Task inputs:
_ _ _ _ _ _ _
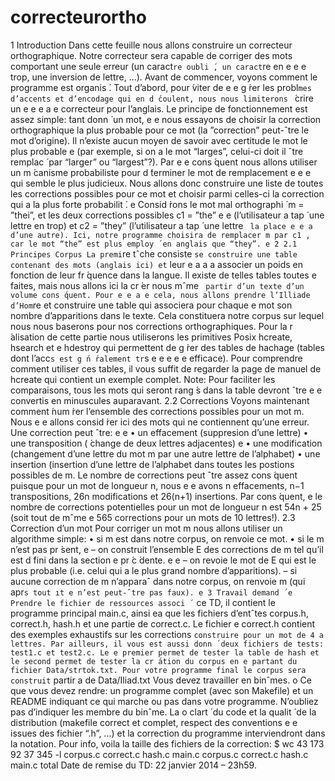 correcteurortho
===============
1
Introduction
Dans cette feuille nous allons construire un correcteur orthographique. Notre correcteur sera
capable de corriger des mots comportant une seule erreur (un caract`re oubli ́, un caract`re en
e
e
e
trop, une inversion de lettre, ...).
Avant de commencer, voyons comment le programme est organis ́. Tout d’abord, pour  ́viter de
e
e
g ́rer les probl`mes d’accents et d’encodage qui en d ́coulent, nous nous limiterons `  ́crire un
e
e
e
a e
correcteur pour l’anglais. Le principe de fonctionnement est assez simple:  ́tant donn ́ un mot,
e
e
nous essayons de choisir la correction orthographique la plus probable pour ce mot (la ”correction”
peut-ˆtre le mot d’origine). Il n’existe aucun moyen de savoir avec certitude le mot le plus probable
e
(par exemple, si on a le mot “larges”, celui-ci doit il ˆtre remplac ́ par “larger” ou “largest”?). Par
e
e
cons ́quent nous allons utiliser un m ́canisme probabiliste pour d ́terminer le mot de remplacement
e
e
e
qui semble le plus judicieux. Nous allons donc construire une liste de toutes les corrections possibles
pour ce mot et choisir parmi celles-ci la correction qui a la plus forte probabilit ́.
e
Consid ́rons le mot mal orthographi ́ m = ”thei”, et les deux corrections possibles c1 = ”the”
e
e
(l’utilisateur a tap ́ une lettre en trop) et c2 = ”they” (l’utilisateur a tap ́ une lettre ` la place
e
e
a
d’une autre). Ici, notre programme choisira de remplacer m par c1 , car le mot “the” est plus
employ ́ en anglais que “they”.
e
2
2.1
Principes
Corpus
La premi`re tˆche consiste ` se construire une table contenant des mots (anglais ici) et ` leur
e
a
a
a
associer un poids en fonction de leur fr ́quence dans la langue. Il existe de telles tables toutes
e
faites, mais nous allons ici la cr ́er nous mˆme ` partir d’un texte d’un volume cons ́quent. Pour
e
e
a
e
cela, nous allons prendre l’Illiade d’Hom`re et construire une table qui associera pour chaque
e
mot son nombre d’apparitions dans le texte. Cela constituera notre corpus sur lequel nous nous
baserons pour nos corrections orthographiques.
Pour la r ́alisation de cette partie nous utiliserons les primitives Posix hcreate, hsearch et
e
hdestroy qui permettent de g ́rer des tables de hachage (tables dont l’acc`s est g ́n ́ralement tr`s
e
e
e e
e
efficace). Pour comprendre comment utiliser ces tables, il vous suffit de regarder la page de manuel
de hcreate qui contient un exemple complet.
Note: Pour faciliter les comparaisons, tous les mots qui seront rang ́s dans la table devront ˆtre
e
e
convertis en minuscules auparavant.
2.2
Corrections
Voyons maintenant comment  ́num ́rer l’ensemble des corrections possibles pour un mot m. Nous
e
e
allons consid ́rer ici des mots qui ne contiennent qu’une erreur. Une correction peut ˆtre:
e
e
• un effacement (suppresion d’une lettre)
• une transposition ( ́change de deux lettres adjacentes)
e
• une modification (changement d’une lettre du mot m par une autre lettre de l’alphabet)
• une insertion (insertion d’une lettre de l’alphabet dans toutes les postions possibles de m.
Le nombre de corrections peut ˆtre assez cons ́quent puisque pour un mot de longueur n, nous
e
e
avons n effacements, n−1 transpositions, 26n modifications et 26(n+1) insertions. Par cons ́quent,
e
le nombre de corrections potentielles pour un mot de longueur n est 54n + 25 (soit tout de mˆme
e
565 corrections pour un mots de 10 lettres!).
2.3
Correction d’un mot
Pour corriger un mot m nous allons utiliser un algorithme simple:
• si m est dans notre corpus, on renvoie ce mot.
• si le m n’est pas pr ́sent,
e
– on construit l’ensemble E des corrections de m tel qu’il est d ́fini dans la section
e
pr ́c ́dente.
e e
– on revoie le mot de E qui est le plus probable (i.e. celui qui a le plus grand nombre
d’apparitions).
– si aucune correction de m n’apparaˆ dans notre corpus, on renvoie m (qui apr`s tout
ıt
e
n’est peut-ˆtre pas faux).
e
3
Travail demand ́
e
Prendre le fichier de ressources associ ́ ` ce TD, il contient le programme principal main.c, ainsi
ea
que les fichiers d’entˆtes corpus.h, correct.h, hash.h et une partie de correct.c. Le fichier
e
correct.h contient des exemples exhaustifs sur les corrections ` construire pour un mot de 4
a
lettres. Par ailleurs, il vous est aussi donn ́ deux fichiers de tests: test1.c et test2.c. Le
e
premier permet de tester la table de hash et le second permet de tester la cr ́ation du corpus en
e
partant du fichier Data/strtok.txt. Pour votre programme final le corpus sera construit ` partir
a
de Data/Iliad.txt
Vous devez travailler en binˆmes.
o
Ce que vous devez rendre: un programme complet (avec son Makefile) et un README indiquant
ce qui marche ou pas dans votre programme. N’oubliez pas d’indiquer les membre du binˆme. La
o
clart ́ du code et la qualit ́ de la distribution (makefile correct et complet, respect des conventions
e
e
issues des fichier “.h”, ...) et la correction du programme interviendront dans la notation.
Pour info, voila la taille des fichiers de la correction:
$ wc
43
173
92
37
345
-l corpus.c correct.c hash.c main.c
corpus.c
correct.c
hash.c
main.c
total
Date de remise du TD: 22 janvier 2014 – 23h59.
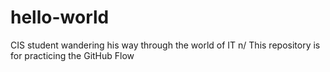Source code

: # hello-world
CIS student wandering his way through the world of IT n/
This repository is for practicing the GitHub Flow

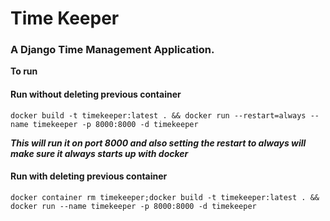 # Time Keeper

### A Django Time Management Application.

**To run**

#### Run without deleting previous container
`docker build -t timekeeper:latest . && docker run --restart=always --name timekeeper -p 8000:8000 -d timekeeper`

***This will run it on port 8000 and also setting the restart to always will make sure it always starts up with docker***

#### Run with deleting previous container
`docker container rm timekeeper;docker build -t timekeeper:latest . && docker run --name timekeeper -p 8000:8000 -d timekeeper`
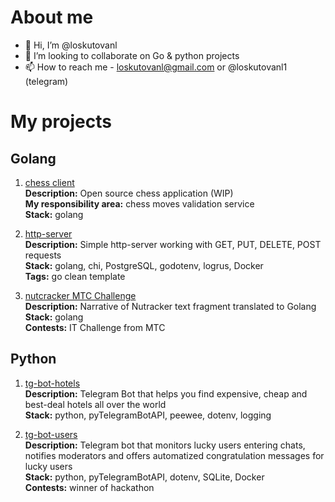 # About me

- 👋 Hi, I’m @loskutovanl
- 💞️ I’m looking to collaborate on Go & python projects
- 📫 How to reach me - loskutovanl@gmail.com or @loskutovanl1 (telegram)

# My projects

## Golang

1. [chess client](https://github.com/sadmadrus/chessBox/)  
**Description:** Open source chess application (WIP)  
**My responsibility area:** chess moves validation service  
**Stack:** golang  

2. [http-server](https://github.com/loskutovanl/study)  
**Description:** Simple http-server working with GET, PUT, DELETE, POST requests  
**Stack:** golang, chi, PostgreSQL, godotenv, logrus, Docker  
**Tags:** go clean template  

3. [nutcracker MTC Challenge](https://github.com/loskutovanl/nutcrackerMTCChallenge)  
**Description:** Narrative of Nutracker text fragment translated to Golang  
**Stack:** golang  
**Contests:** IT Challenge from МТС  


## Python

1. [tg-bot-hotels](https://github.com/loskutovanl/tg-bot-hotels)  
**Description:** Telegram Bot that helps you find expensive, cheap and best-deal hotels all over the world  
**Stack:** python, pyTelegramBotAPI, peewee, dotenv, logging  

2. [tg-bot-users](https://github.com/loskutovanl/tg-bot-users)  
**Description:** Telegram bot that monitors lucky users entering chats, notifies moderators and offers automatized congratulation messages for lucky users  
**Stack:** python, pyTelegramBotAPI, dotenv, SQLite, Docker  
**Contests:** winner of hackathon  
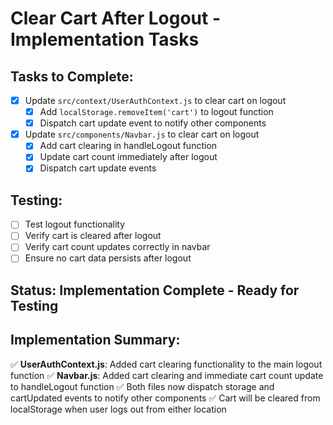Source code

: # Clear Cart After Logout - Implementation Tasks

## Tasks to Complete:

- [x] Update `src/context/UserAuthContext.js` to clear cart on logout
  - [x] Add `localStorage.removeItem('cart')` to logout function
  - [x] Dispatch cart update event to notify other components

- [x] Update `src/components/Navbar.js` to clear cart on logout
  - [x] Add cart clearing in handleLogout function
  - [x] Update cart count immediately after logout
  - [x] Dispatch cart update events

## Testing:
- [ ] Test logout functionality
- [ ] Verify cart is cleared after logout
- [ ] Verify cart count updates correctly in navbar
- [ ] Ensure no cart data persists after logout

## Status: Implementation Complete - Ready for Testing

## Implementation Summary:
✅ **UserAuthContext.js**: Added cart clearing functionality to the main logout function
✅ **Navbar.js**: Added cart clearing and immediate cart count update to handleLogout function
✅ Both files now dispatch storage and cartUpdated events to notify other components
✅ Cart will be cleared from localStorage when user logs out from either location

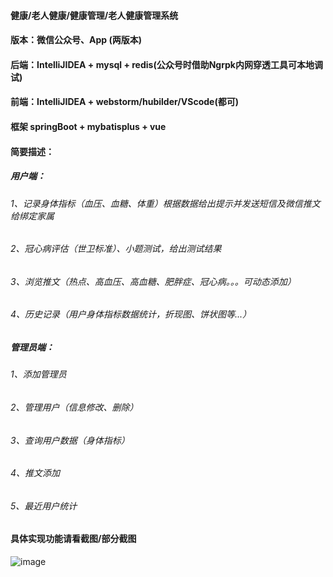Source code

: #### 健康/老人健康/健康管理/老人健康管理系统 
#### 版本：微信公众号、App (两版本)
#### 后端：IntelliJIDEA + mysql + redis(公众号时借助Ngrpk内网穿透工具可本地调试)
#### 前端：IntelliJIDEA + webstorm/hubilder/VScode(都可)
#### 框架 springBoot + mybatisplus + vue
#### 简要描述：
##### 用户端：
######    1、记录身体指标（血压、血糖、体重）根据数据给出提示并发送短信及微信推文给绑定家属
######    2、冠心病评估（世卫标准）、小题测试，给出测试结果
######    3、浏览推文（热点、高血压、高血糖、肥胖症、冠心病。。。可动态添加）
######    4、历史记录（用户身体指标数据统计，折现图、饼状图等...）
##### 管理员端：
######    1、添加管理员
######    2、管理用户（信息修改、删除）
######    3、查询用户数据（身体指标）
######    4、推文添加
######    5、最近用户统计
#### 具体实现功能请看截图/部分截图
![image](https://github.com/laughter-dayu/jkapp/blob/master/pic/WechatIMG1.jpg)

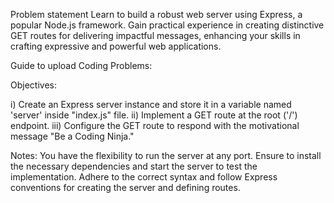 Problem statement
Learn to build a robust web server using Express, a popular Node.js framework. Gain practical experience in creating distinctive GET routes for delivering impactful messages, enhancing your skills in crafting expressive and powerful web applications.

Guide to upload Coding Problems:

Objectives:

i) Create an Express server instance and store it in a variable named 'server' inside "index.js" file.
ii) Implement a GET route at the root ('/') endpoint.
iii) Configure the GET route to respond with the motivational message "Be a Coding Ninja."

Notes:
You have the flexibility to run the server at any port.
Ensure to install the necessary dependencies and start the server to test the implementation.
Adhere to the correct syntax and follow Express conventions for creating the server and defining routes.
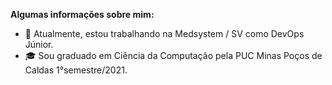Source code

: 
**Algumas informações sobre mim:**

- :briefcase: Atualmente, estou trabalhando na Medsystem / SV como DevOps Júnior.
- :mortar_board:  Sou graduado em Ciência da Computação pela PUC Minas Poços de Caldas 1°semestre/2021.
_ _ _ _ _ _ _
What is being asked:
Show the lines above with "timekeeper".

Answer section:
`docker build -t timekeeper:latest . && docker run --restart=always --name timekeeper -p 8000:8000 -d timekeeper`
`docker container rm timekeeper;docker build -t timekeeper:latest . && docker run --name timekeeper -p 8000:8000 -d timekeeper`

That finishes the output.